He will show him in the spring in 3-4 shows and then he will be auctioned for market.

His name is Lambert.  Our son decided that the lamb reminded him of a cyclist from the Tour de France and named him after Alberto Contador so his official name is Lamberto Contador.  I'm glad he is calling him Lambert for short.


----------



## Julie_A (Aug 21, 2011)

Beautiful!!!


----------



## jenn (Aug 21, 2011)

Great name  May I ask where you are at? For our local county fairs our lambs are only 6 months of age when they are shown and then sold at auction. I am just curious of how other states and such do their lamb projects for fair. I am on our sheep committee and 4-H council and am always looking to see how we could improve our methods.


----------



## redfarmhouse (Aug 24, 2011)

We are in Canadian County, Oklahoma.  It's a huge 4-H county here.


----------



## Ms.

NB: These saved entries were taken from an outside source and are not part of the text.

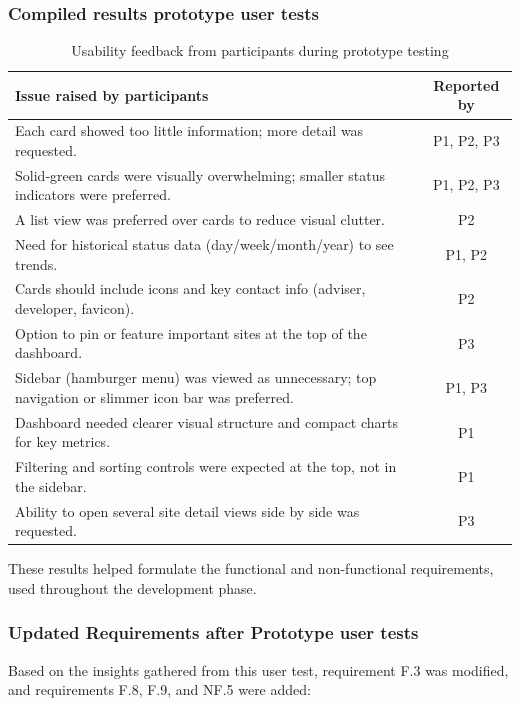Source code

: \subsubsection{Compiled results prototype user tests}
\label{subsubsec:compiled_res_proto_user_test}

\begin{table}[H]
\centering
\begin{tabular}{|p{8.2cm}|c|}
\hline
\textbf{Issue raised by participants} & \textbf{Reported by} \\ \hline
Each card showed too little information; more detail was requested.& P1, P2, P3 \\ \hline
Solid‑green cards were visually overwhelming; smaller status indicators were preferred. & P1, P2, P3 \\ \hline
A list view was preferred over cards to reduce visual clutter. & P2 \\ \hline
Need for historical status data (day/week/month/year) to see trends. & P1, P2 \\ \hline
Cards should include icons and key contact info (adviser, developer, favicon). & P2 \\ \hline
Option to pin or feature important sites at the top of the dashboard. & P3 \\ \hline
Sidebar (hamburger menu) was viewed as unnecessary; top navigation or slimmer icon bar was preferred. & P1, P3 \\ \hline
Dashboard needed clearer visual structure and compact charts for key metrics. & P1 \\ \hline
Filtering and sorting controls were expected at the top, not in the sidebar. & P1 \\ \hline
Ability to open several site detail views side by side was requested. & P3 \\ \hline
\end{tabular}
\caption{Usability feedback from participants during prototype testing}
\label{tab:prototype-issues}
\end{table}
These results helped formulate the functional and non-functional requirements, used throughout the development phase.

\subsubsection{Updated Requirements after Prototype user tests}
Based on the insights gathered from this user test,  requirement F.3 was modified, and requirements F.8, F.9, and NF.5 were added:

Research (Aug 24, 2011)

Wishing your Son and Lambert lots of success in 4-H.  I think it's wonderful when children get involved with animals.   Thanks for sharing how your Son named his lamb.


----------



## jenn (Aug 25, 2011)

At what age are your lambs when you typically show them? Here in MI they are usually 6 months old. At our fair the kids show them for showmanship then they show them for their market class. Then 2 nights later they have the market auction right there for the kids and they get to auction them. Fair week is so much fun! 

I wish him lots of luck!! They are fun animals to work with! We have also found that a whether is much easier to work with then an ewe. Ewe's have too many hormone's running at about 6 months when it's time for show.


----------



## 20kidsonhill (Aug 25, 2011)

sAme for us, lambs are shown at around 6 months of age, there is a showmanship class, and then a weight class for the lamb, so if you have 2 lambs you would pick one for showmanship, but show the other two in their individual weight classes. So you have a potential of 3 times to show.  Unless you don't get enough of a weight difference between the two lambs and they end-up in the same weight class and you have to have someone else show one of your lambs for you. 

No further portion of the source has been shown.